La lettera di accompagnamento: considerazioni e commenti
Le reazioni
Le obiezioni
L'applicazione
Le prospettive
Ultima ora
Appendice - Canon Missae
Appendice - Ritus romanus e Ritus modernus
Luoghi e orari della S. Messa
Istruzioni per l'uso



Mentre ricordiamo il primo anniversario dell’entrata in vigore del Motu Proprio Summorum Pontificum cura, non possiamo fare a meno di ricordare che in questo 2008 ricorre anche il ventesimo anniversario di un altro Motu Proprio: Ecclesia Dei adflicta, che ebbe una certa attinenza con quello attuale. Lo abbiamo citato qua e là in queste pagine, ma ci sembra opportuno soffermarci brevemente sul significato particolare che esso ha in relazione ai rapporti di causa-effetto tra quella che è stata chiamata la “battaglia per la Tradizione” e la decisione di Benedetto XVI.

Questa “battaglia per la Tradizione” iniziò fin da prima del 1970 e curiosamente, mentre si caratterizzò per essere centrata sul rifiuto della nuova Messa più protestante che cattolica imposta da Paolo VI, si diffuse e si affermò per la difesa di tutta la Tradizione cattolica, in più parti abbandonata o alterata in seguito al Concilio Vaticano II. Le stesse organizzazioni di laici sorte qua e là in nome della “salvaguardia della liturgia tradizionale”, col passare degli anni finirono con l’assumere la funzione di “salvaguardia della tradizione latino-gregoriana”, come fu il caso della nostra. Cosa inevitabile, d’altronde, poiché la difesa della liturgia ha il suo fondamento nella Tradizione stessa e l’abbandono della liturgia tradizionale fu ed è l’aspetto più tangibile della volontà di allontanarsi più o meno pesantemente dalla Tradizione della Chiesa cattolica.

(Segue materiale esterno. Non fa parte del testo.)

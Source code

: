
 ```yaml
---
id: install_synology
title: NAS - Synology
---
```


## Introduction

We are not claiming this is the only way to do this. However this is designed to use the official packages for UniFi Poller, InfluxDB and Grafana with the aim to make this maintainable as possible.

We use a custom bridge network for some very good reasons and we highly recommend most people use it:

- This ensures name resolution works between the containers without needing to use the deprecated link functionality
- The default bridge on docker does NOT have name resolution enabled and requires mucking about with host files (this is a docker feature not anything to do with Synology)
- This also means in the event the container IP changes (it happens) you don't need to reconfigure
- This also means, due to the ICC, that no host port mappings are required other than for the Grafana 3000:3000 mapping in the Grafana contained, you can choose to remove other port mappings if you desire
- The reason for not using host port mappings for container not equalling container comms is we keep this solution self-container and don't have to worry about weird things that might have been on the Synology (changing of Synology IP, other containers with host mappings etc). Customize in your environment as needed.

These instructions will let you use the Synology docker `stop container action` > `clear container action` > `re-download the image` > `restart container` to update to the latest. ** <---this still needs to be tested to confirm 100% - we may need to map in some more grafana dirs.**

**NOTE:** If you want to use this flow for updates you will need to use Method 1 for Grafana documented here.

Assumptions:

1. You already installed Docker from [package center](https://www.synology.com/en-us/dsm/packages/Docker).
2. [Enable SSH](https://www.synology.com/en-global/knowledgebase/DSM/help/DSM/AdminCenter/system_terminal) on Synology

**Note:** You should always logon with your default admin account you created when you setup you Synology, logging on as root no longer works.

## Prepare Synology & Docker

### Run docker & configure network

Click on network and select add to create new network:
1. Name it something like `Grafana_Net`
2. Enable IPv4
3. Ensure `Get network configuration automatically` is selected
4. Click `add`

In questo quadro si collocò quell’evento importante che si svolse nel 1998, a Roma, organizzato dalla Fraternità San Pietro e dalla Federazione Internazionale Una Voce [si vedano gli articoli pubblicati da noi in quella occasione: Il resoconto - Gli interventi - La cronaca - Considerazioni a margine] e che vide la partecipazione di più di 2000 fedeli laici e quasi 500 tra religiosi, prelati, preti e seminaristi, provenienti da tutto il mondo. Si intendeva semplicemente ricordare il decennale del Motu Proprio Ecclesia Dei adflicta, del 2 luglio 1988, ma, di fatto e in maniera per certi versi inattesa, l’evento si rivelò come la prova della aumentata vitalità dell’àmbito tradizionale in seno alla Chiesa. 
Diciamo in maniera inattesa perché in pratica lo svolgimento del decennale, più che un elogio, fu una palese smentita del Motu Proprio stesso. Nato per assorbire il fenomeno dell’opposizione alle innovazioni conciliari e post-conciliari, il Motu Proprio fu una sorta di grimaldello: in dieci anni l’opposizione si rafforzò e addirittura si estese, così da permettere l’arrivo a Roma di fedeli provenienti numerosi dai cinque continenti. Intere famiglie di giovani con i loro bambini testimoniarono che il cosiddetto “mondo della Tradizione”, non solo era vivo e vegeto e non era stato affatto assorbito nell’amalgama della Chiesa conciliare, ma esprimeva la continua persistenza di una “visione del mondo” incompatibile con il nuovo corso pastorale, liturgico e dottrinale che si era voluto imporre col Concilio e col post-concilio.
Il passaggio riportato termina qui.